The element boron has three naturally occuring isotopes. One has the atomic mass 10.0129(54.4%), another 11.0093(12.75%). What is the atomic mass of the third isotope if the average atomic mass of boron is 10.811?
So the third isotope has an abundance of
100%-54.4%-12.75% = ? = about 32.85% or 0.3285 as a decimal).
If we let Z = atomic mass of the third isotope we have\
10.0129(0.544) + 11.0093(0.1275) + Z(0.3285) = 10.811
Solve for Z.
Would the correct answer be 12.167?
I came up with 12.0556 which I would round to 12.056 and that's too many significant figures. By the way, I don't see but two isotopes for B; i.e., B-10 and B11. This may be a made up problem. See
http://www.webelements.com/boron/isotopes.html
To find the atomic mass of the third isotope, we can use the formula for calculating the average atomic mass.
The formula for average atomic mass is:
Average Atomic Mass = (Mass of isotope 1 * % abundance of isotope 1) + (Mass of isotope 2 * % abundance of isotope 2) + (Mass of isotope 3 * % abundance of isotope 3)

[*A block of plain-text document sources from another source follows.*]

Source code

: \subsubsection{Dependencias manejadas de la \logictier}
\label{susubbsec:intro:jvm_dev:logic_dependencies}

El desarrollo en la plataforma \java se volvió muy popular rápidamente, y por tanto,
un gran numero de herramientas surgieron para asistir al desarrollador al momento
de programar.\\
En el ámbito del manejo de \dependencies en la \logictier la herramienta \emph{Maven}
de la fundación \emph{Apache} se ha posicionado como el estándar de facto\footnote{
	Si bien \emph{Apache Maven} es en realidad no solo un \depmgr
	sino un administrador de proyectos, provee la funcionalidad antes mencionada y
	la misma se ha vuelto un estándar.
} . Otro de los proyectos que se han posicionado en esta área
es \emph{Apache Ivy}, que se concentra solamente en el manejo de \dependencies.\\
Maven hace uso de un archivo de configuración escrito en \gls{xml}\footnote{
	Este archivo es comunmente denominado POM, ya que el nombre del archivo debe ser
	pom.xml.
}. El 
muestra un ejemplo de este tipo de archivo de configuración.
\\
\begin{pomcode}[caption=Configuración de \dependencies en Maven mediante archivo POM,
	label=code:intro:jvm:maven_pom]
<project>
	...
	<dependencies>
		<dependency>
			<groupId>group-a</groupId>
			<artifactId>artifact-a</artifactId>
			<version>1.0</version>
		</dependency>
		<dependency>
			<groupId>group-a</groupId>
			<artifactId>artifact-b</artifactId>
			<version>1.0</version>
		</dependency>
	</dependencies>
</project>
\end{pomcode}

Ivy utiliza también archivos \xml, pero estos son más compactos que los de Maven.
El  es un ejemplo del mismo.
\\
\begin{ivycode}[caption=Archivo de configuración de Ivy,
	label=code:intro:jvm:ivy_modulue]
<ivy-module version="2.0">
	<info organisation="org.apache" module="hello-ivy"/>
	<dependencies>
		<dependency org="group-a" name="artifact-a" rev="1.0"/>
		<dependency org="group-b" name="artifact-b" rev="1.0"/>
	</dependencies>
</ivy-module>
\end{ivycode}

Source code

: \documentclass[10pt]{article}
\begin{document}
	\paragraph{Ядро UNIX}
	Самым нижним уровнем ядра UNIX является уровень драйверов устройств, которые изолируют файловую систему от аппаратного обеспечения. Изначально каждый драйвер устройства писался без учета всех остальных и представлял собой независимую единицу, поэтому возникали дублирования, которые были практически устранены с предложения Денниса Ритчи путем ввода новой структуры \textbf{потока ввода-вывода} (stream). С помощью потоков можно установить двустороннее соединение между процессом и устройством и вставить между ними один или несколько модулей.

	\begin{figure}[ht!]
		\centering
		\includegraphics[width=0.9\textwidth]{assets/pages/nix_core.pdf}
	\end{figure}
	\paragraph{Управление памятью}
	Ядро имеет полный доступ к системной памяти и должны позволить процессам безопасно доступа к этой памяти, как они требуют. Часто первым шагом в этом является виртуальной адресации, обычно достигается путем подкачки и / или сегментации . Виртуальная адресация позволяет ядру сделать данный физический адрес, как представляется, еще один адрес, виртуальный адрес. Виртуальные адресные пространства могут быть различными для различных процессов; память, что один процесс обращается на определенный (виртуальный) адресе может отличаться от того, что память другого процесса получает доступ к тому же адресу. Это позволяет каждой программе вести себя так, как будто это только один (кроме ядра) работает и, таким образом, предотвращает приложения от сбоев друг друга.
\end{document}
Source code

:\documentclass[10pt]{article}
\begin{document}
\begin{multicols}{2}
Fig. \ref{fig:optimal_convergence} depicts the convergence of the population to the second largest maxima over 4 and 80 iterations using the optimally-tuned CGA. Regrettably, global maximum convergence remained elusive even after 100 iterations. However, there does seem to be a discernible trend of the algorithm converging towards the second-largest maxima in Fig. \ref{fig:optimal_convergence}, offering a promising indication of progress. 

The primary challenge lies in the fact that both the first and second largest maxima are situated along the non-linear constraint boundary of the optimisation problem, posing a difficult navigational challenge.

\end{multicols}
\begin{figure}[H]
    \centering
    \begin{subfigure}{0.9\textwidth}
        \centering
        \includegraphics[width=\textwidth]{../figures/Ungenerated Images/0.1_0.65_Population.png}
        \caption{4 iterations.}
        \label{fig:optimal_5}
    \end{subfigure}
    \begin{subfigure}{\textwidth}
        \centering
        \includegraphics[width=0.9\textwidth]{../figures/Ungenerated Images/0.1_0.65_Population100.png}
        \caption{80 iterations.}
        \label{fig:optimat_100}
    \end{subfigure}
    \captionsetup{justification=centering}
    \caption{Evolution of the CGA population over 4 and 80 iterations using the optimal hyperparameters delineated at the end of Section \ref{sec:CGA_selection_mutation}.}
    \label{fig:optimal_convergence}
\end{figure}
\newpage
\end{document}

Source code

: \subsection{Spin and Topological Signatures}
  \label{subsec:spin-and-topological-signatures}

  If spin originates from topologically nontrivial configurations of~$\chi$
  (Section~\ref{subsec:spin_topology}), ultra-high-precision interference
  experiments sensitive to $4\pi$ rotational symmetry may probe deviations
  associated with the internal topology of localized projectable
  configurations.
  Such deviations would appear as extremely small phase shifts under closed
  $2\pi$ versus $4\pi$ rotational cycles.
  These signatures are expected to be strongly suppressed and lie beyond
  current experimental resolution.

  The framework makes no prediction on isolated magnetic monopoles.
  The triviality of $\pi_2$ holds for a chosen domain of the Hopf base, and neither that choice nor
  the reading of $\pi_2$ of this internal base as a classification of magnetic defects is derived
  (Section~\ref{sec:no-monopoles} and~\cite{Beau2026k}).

Given the following information:
Isotope 1: Atomic mass = 10.0129, % abundance = 54.4%
Isotope 2: Atomic mass = 11.0093, % abundance = 12.75%
Average atomic mass of boron = 10.811
Plugging the values into the formula, we have:
10.811 = (10.0129 * 54.4%) + (11.0093 * 12.75%) + (Mass of isotope 3 * % abundance of isotope 3)
Let's solve for the atomic mass of the third isotope:
10.811 = (10.0129 * 0.544) + (11.0093 * 0.1275) + (Mass of isotope 3 * % abundance of isotope 3)
Simplifying further:
10.811 = 5.4443 + 1.4021 + (Mass of isotope 3 * % abundance of isotope 3)
10.811 = 6.8464 + (Mass of isotope 3 * % abundance of isotope 3)
Subtracting 6.8464 from both sides:
3.9646 = (Mass of isotope 3 * % abundance of isotope 3)
To find the mass of the third isotope, we need to divide 3.9646 by the % abundance of the isotope. Since the % abundance is not given in the question, we cannot determine the exact mass of the third isotope.